• Exercise instructions:
From the data below, retype exactly the lines starting with the one that contains "terner berangka $0,2$;" and ending with the one that contains "(mengapa?); telaahlah orbit", both included.

• Given information:
========

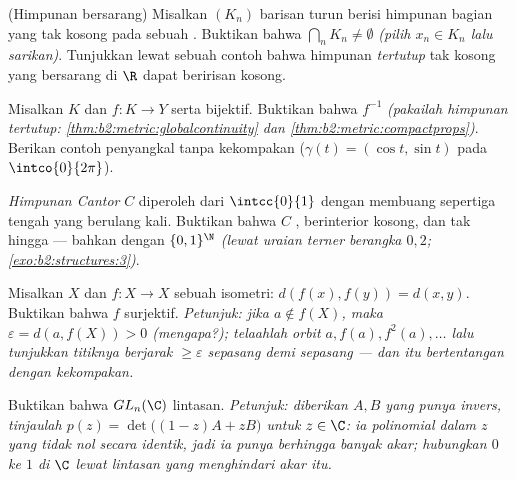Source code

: \begin{exercise}[$\star\star$]\label{exo:b2:metric:6}
(Himpunan  bersarang) Misalkan $(K_n)$ barisan turun berisi
himpunan bagian  yang tak kosong pada sebuah .
Buktikan bahwa $\bigcap_n K_n \neq \emptyset$ \emph{(pilih $x_n \in K_n$
lalu sarikan)}. Tunjukkan lewat sebuah contoh bahwa himpunan
\emph{tertutup} tak kosong yang bersarang di $\R$ dapat beririsan kosong.
\end{exercise}

\begin{exercise}[$\star\star$]\label{exo:b2:metric:7}
Misalkan $K$  dan $f \colon K \to Y$  serta bijektif.
Buktikan bahwa $f^{-1}$  \emph{(pakailah himpunan tertutup:
\cref{thm:b2:metric:globalcontinuity} dan
\cref{thm:b2:metric:compactprops})}. Berikan contoh penyangkal tanpa
kekompakan ($\gamma(t) = (\cos t, \sin t)$ pada
$\intco{0}{2\pi}$).
\end{exercise}

\begin{exercise}[$\star\star$]\label{exo:b2:metric:8}
\emph{Himpunan Cantor} $C$ diperoleh dari $\intcc{0}{1}$ dengan
membuang sepertiga tengah yang  berulang kali. Buktikan bahwa $C$
, berinterior kosong, dan tak hingga --- bahkan  dengan
$\{0,1\}^{\N}$ \emph{(lewat uraian terner berangka $0,2$;
\cref{exo:b2:structures:3})}.
\end{exercise}

\begin{exercise}[$\star\star\star$]\label{exo:b2:metric:9}
Misalkan $X$  \emph{} dan $f \colon X \to X$ sebuah
isometri: $d(f(x), f(y)) = d(x, y)$. Buktikan bahwa $f$ surjektif.
\emph{Petunjuk: jika $a \notin f(X)$, maka $\varepsilon = d(a, f(X)) > 0$
(mengapa?); telaahlah orbit $a, f(a), f^2(a), \dots$ lalu tunjukkan
titiknya berjarak $\geq \varepsilon$ sepasang demi sepasang --- dan itu
bertentangan dengan kekompakan.}
\end{exercise}

\begin{exercise}[$\star\star\star$]\label{exo:b2:metric:10}
Buktikan bahwa $GL_n(\C)$  lintasan. \emph{Petunjuk: diberikan
$A, B$ yang punya invers, tinjaulah $p(z) = \det\bigl((1 - z)A + zB\bigr)$
untuk $z \in \C$: ia polinomial dalam $z$ yang tidak nol secara identik,
jadi ia punya berhingga banyak akar; hubungkan $0$ ke $1$ di $\C$ lewat
lintasan yang menghindari akar itu.}
\end{exercise}

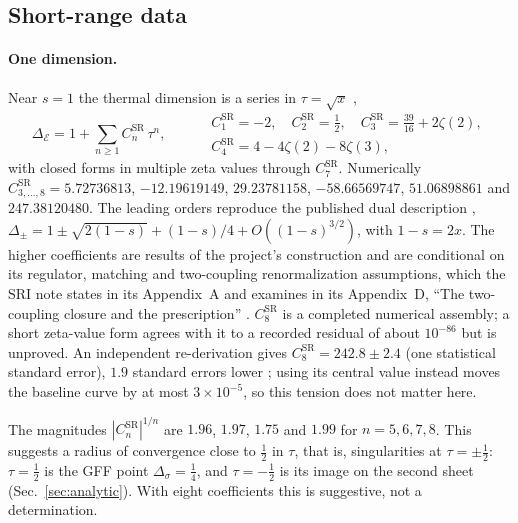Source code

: \documentclass[11pt,a4paper]{article}
\numberwithin{equation}{section}
\newcommand{\De}{\Delta_{\mathcal E}}   %
\newcommand{\Ds}{\Delta_\sigma}
\newcommand{\CSR}{C^{\mathrm{SR}}}
\newcommand{\sci}[2]{#1\times10^{#2}}
\begin{document}
\subsection{Short-range data}\label{sec:srdata}
\paragraph{One dimension.} Near $s=1$ the thermal dimension is a series in
$\tau=\sqrt{x}$ \cite{noteSRI},
\begin{equation}
 \De=1+\sum_{n\ge1}\CSR_n\,\tau^n,\qquad
 \begin{aligned}
 &\CSR_1=-2,\quad \CSR_2=\tfrac12,\quad \CSR_3=\tfrac{39}{16}+2\zeta(2),\\
 &\CSR_4=4-4\zeta(2)-8\zeta(3),
 \end{aligned}
 \label{eq:SRseries}
\end{equation}
with closed forms in multiple zeta values through $\CSR_7$. Numerically
$\CSR_{3,\dots,8}=5.72736813$, $-12.19619149$, $29.23781158$, $-58.66569747$,
$51.06898861$ and $247.38120480$. The leading orders reproduce the published
dual description \cite{Benedetti:2024wgx,Benedetti:2025nzp},
$\Delta_\pm=1\pm\sqrt{2(1-s)}+(1-s)/4+O((1-s)^{3/2})$, with $1-s=2x$. The higher
coefficients are results of the project's construction and are conditional on its
regulator, matching and two-coupling renormalization assumptions, which the SRI note states
in its Appendix~A and examines in its Appendix~D, ``The two-coupling closure and the
prescription'' \cite{noteSRI}.
$\CSR_8$ is a completed numerical assembly; a short zeta-value form agrees with it to a
recorded residual of about $10^{-86}$ but is unproved. An independent re-derivation gives
$\CSR_8=242.8\pm2.4$ (one statistical standard error), $1.9$ standard errors lower
\cite{noteSRI}; using its central value instead moves the baseline curve by at most
$\sci{3}{-5}$, so this tension does not matter here.

The magnitudes $|\CSR_n|^{1/n}$ are $1.96$, $1.97$, $1.75$ and $1.99$ for $n=5,6,7,8$.
This suggests a radius of convergence close to $\frac12$ in $\tau$, that is, singularities
at $\tau=\pm\frac12$: $\tau=\frac12$ is the GFF point $\Ds=\frac14$, and $\tau=-\frac12$ is its
image on the second sheet (Sec.~\ref{sec:analytic}). With eight coefficients this is
suggestive, not a determination.
\end{document}
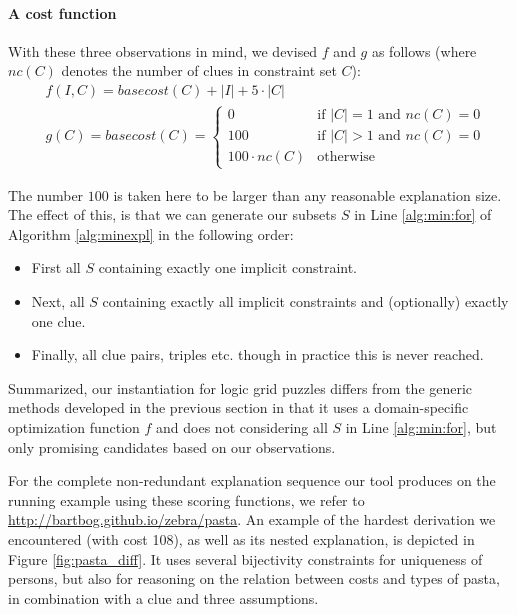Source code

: \paragraph{A cost function}
With these three observations in mind, we devised $f$ and $g$ as follows (where $nc(C)$ denotes the number of clues in constraint set $C$): \label{sec:cost}
\begin{align*}&f(I,C) = basecost(C) + |I| + 5\cdot|C|\\
&g(C) = basecost(C) = \left\{\begin{array}{ll}
                               0 & \text{if $|C|=1$ and $nc(C) = 0$}\\
                               100 & \text{if $|C|>1$ and $nc(C)=0$}\\
                               100\cdot nc(C) & \text{otherwise}
                              \end{array}\right.
                              \end{align*}
                              
The number $100$ is taken here to be larger than any reasonable explanation size. 
The effect of this,  is that we can generate our subsets $S$ in Line \ref{alg:min:for}
 of Algorithm \ref{alg:minexpl} in the following order:
\begin{itemize}
 \item First all $S$ containing exactly one implicit constraint.
 \item Next, all $S$ containing exactly all implicit constraints and (optionally) exactly one clue.
 \item Finally, all clue pairs, triples etc. though in practice this is never reached.
\end{itemize}
Summarized, our instantiation for logic grid puzzles differs from the generic methods developed in the previous section in that it uses a domain-specific optimization function $f$ and does not considering all $S$ in Line \ref{alg:min:for}, but only promising candidates based on our observations.

For the complete non-redundant explanation sequence our tool produces on the running example using these scoring functions, we refer to \url{http://bartbog.github.io/zebra/pasta}. An example of the hardest derivation we encountered (with cost 108), as well as its nested explanation, is depicted in Figure \ref{fig:pasta_diff}. It uses several bijectivity constraints for uniqueness of persons, but also for reasoning on the relation between costs and types of pasta, in combination with a clue and three assumptions.

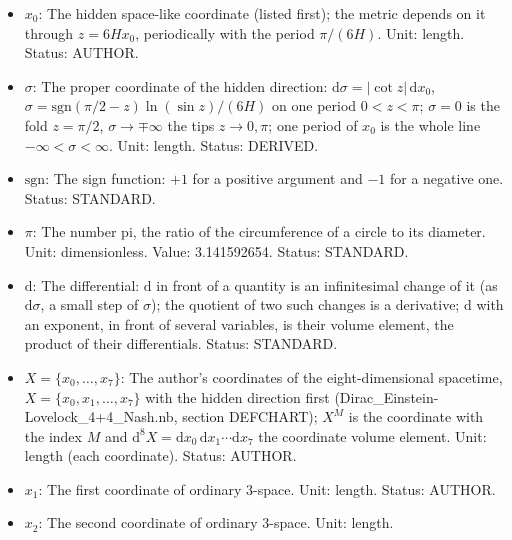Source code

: \documentclass[
  10pt,
]{article}
\begin{document}
\begin{itemize}
  \(\pi/(6H)\) of \(x_0\), the warp factor
  \(\mathrm{e}^{-2H\lvert\sigma\rvert}\) of the metric, the cosmological
  constant \(\Lambda = -21H^2\) and the tension
  \(\kappa\lambda_{\mathrm{F}} = 12H\) of the fold; in UM-4 a free
  parameter, bounded from below by the propagation of the gauge fields
  in the bulk. Unit: GeV (1/length). Value: \(H > 2534\) GeV, about 2.5
  TeV (from the invisible width of the Z boson). Status: AUTHOR.
\item
  \(x_0\): The hidden space-like coordinate (listed first); the metric
  depends on it through \(z = 6Hx_0\), periodically with the period
  \(\pi/(6H)\). Unit: length. Status: AUTHOR.
\item
  \(\sigma\): The proper coordinate of the hidden direction:
  \(\mathrm{d}\sigma = \lvert\cot z\rvert\,\mathrm{d}x_0\),
  \(\sigma = \mathrm{sgn}(\pi/2 - z)\ln(\sin z)/(6H)\) on one period
  \(0 < z < \pi\); \(\sigma = 0\) is the fold \(z = \pi/2\),
  \(\sigma \to \mp\infty\) the tips \(z \to 0, \pi\); one period of
  \(x_0\) is the whole line \(-\infty < \sigma < \infty\). Unit: length.
  Status: DERIVED.
\item
  \(\mathrm{sgn}\): The sign function: \(+1\) for a positive argument
  and \(-1\) for a negative one. Status: STANDARD.
\item
  \(\pi\): The number pi, the ratio of the circumference of a circle to
  its diameter. Unit: dimensionless. Value: 3.141592654. Status:
  STANDARD.
\item
  \(\mathrm{d}\): The differential: \(\mathrm{d}\) in front of a
  quantity is an infinitesimal change of it (as \(\mathrm{d}\sigma\), a
  small step of \(\sigma\)); the quotient of two such changes is a
  derivative; \(\mathrm{d}\) with an exponent, in front of several
  variables, is their volume element, the product of their
  differentials. Status: STANDARD.
\item
  \(X = \{x_0, \dots, x_7\}\): The author's coordinates of the
  eight-dimensional spacetime, \(X = \{x_0, x_1, \dots, x_7\}\) with the
  hidden direction first (Dirac\_Einstein-Lovelock\_4+4\_Nash.nb,
  section DEFCHART); \(X^M\) is the coordinate with the index \(M\) and
  \(\mathrm{d}^8X = \mathrm{d}x_0\,\mathrm{d}x_1\cdots\mathrm{d}x_7\)
  the coordinate volume element. Unit: length (each coordinate). Status:
  AUTHOR.
\item
  \(x_1\): The first coordinate of ordinary 3-space. Unit: length.
  Status: AUTHOR.
\item
  \(x_2\): The second coordinate of ordinary 3-space. Unit: length.

\end{itemize}
\end{document}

========

• Final answer:
$\{0,1\}^{\N}$ \emph{(lewat uraian terner berangka $0,2$;
\cref{exo:b2:structures:3})}.
\end{exercise}

\begin{exercise}[$\star\star\star$]\label{exo:b2:metric:9}
Misalkan $X$  \emph{} dan $f \colon X \to X$ sebuah
isometri: $d(f(x), f(y)) = d(x, y)$. Buktikan bahwa $f$ surjektif.
\emph{Petunjuk: jika $a \notin f(X)$, maka $\varepsilon = d(a, f(X)) > 0$
(mengapa?); telaahlah orbit $a, f(a), f^2(a), \dots$ lalu tunjukkan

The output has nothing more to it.